## The problem:
The expected output is the data below, character for character, without its pictures.

## Material provided:
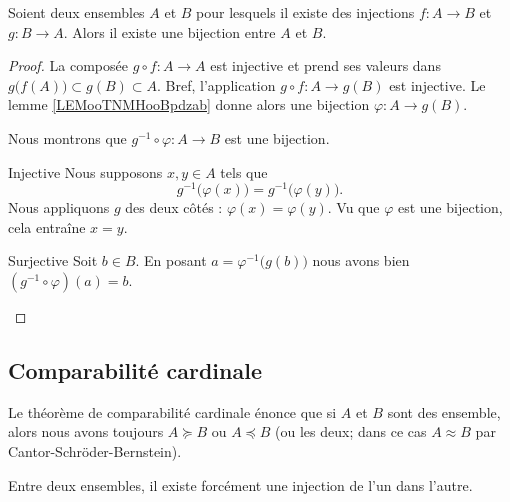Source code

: \begin{theorem}      \label{THOooRYZJooQcjlcl}
    Soient deux ensembles \( A\) et \( B\) pour lesquels il existe des injections \( f\colon A\to B\) et \( g\colon B\to A\). Alors il existe une bijection entre \( A\) et \( B\).
\end{theorem}

\begin{proof}
    La composée \( g\circ f\colon A\to A\) est injective et prend ses valeurs dans \( g\big( f(A) \big)\subset g(B)\subset A\). Bref, l'application \( g\circ f\colon A \to g(B)\) est injective. Le lemme \ref{LEMooTNMHooBpdzab} donne alors une bijection \( \varphi\colon A\to g(B)\).

    Nous montrons que \( g^{-1}\circ\varphi\colon A\to B\) est une bijection.

    \begin{subproof}
        \item[Injective]
            Nous supposons \( x,y\in A\) tels que
            \begin{equation}
                g^{-1}\big( \varphi(x) \big)=g^{-1}\big( \varphi(y) \big).
            \end{equation}
            Nous appliquons \( g\) des deux côtés : \( \varphi(x)=\varphi(y)\). Vu que \( \varphi\) est une bijection, cela entraîne \( x=y\).
        \item[Surjective]
            Soit \( b\in B\). En posant \( a=\varphi^{-1}\big( g(b) \big)\) nous avons bien \( (g^{-1}\circ \varphi)(a)=b\).
    \end{subproof}
\end{proof}

\subsection{Comparabilité cardinale}

Le théorème de comparabilité cardinale énonce que si \( A\) et \( B\) sont des ensemble, alors nous avons toujours \( A\succeq B\) ou \( A\preceq B\) (ou les deux; dans ce cas \( A\approx B\) par Cantor-Schröder-Bernstein).
\begin{theorem}     \label{THOooCBSKooCmzfUf}
    Entre deux ensembles, il existe forcément une injection de l'un dans l'autre.
\end{theorem}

## Solution for this exercise:
Source code

: \begin{theorem}      \label{THOooRYZJooQcjlcl}
    Soient deux ensembles \( A\) et \( B\) pour lesquels il existe des injections \( f\colon A\to B\) et \( g\colon B\to A\). Alors il existe une bijection entre \( A\) et \( B\).
\end{theorem}

\begin{proof}
    La composée \( g\circ f\colon A\to A\) est injective et prend ses valeurs dans \( g\big( f(A) \big)\subset g(B)\subset A\). Bref, l'application \( g\circ f\colon A \to g(B)\) est injective. Le lemme \ref{LEMooTNMHooBpdzab} donne alors une bijection \( \varphi\colon A\to g(B)\).

    Nous montrons que \( g^{-1}\circ\varphi\colon A\to B\) est une bijection.

    \begin{subproof}
        \item[Injective]
            Nous supposons \( x,y\in A\) tels que
            \begin{equation}
                g^{-1}\big( \varphi(x) \big)=g^{-1}\big( \varphi(y) \big).
            \end{equation}
            Nous appliquons \( g\) des deux côtés : \( \varphi(x)=\varphi(y)\). Vu que \( \varphi\) est une bijection, cela entraîne \( x=y\).
        \item[Surjective]
            Soit \( b\in B\). En posant \( a=\varphi^{-1}\big( g(b) \big)\) nous avons bien \( (g^{-1}\circ \varphi)(a)=b\).
    \end{subproof}
\end{proof}

\subsection{Comparabilité cardinale}

Le théorème de comparabilité cardinale énonce que si \( A\) et \( B\) sont des ensemble, alors nous avons toujours \( A\succeq B\) ou \( A\preceq B\) (ou les deux; dans ce cas \( A\approx B\) par Cantor-Schröder-Bernstein).
\begin{theorem}     \label{THOooCBSKooCmzfUf}
    Entre deux ensembles, il existe forcément une injection de l'un dans l'autre.
\end{theorem}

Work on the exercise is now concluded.